More specifically, I can not get the means of the columns appear by group in the histogram using the function as they would appear if I wrote the command myself. Second, I can not pass the name of the column to the function and use it appropriately to label the graph. Third, I find a difficulty in extracting exactly the plot I want from the list (I get both plots simultaneously). Of course I could write two functions each dedicated to a single type of plot, but still I am curious why my method is not working as I would expect. So now, let's dive in!
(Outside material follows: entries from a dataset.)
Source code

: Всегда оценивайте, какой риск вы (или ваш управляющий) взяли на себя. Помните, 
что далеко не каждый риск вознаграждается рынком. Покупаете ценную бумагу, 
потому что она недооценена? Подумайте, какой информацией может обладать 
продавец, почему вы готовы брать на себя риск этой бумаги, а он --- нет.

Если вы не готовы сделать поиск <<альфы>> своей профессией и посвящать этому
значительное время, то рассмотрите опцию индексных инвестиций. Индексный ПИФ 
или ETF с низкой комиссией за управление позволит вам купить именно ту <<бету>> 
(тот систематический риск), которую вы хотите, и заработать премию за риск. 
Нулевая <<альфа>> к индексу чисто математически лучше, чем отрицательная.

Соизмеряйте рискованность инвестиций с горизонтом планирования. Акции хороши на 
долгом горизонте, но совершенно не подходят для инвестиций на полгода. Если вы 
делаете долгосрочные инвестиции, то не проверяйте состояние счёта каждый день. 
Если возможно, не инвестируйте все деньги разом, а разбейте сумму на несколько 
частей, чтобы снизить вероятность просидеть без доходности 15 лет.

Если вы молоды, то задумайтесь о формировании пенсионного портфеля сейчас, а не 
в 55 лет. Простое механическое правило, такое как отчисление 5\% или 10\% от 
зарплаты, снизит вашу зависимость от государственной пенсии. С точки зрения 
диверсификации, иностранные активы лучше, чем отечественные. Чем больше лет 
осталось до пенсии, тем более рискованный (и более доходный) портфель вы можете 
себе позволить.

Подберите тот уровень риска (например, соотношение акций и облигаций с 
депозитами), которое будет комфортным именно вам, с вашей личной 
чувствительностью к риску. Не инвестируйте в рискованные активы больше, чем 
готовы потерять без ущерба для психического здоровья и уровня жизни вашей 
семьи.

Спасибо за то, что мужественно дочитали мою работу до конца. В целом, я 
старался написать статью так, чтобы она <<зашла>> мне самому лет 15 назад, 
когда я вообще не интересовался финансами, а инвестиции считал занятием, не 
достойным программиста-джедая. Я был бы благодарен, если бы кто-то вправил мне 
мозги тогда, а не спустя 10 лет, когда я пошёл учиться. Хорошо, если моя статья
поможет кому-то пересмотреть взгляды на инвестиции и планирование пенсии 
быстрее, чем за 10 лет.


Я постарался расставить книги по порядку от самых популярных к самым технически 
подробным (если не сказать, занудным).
Let me begin by giving some background information:
A glimpse on the data:
head(df_all[, c(1:2, 48)])
TOTAL_Estimated_Collateral_value_sum TOTAL_CREDIT_BUREAU_RATING_max cluster
1 -0.17499342 -0.37721374 1
2 -0.86443362 -0.50003823 1
3 0.22211949 -0.49997598 2
4 0.01007717 -0.07512348 1
5 -0.77617685 -0.49997598 2
6 -1.43518056 -0.42273492 1
> table(df_all$cluster)
1 2 3
24342 8565 1350
The code I am using is the following:
plots <- function(w, n, df_all){
# This function takes three arguments: w is a column of the dataframe, n is the name of that column and df_all is the dataframe from which the column originates
mu <- ddply(df_all, "cluster", summarise, grp.mean=mean(w, na.rm = TRUE)) #calculate the mean of the column
# Creates a histogram using the column w. The name of the column n is used in the labs() to define axes labels and
# graph title. Stores the histogram object to a variable p1.
p1 <- ggplot(df_all, aes(x = w, fill= cluster)) +
geom_histogram(alpha = 0.7, position="dodge")+
geom_vline(data=mu, aes(xintercept=grp.mean, color= cluster),
linetype="dashed", size = 2)+
labs(title = n, x = "Cluster", y = n)
# Creates a boxplot using the column w. The name of the column n is used in the labs() to define axes labels and
# graph title. Stores the histogram object to a variable p2.
p2 <- ggplot(df_all, aes(x=cluster, y=w, fill=cluster)) +
geom_boxplot() + labs(title = n, x = "Cluster", y = n)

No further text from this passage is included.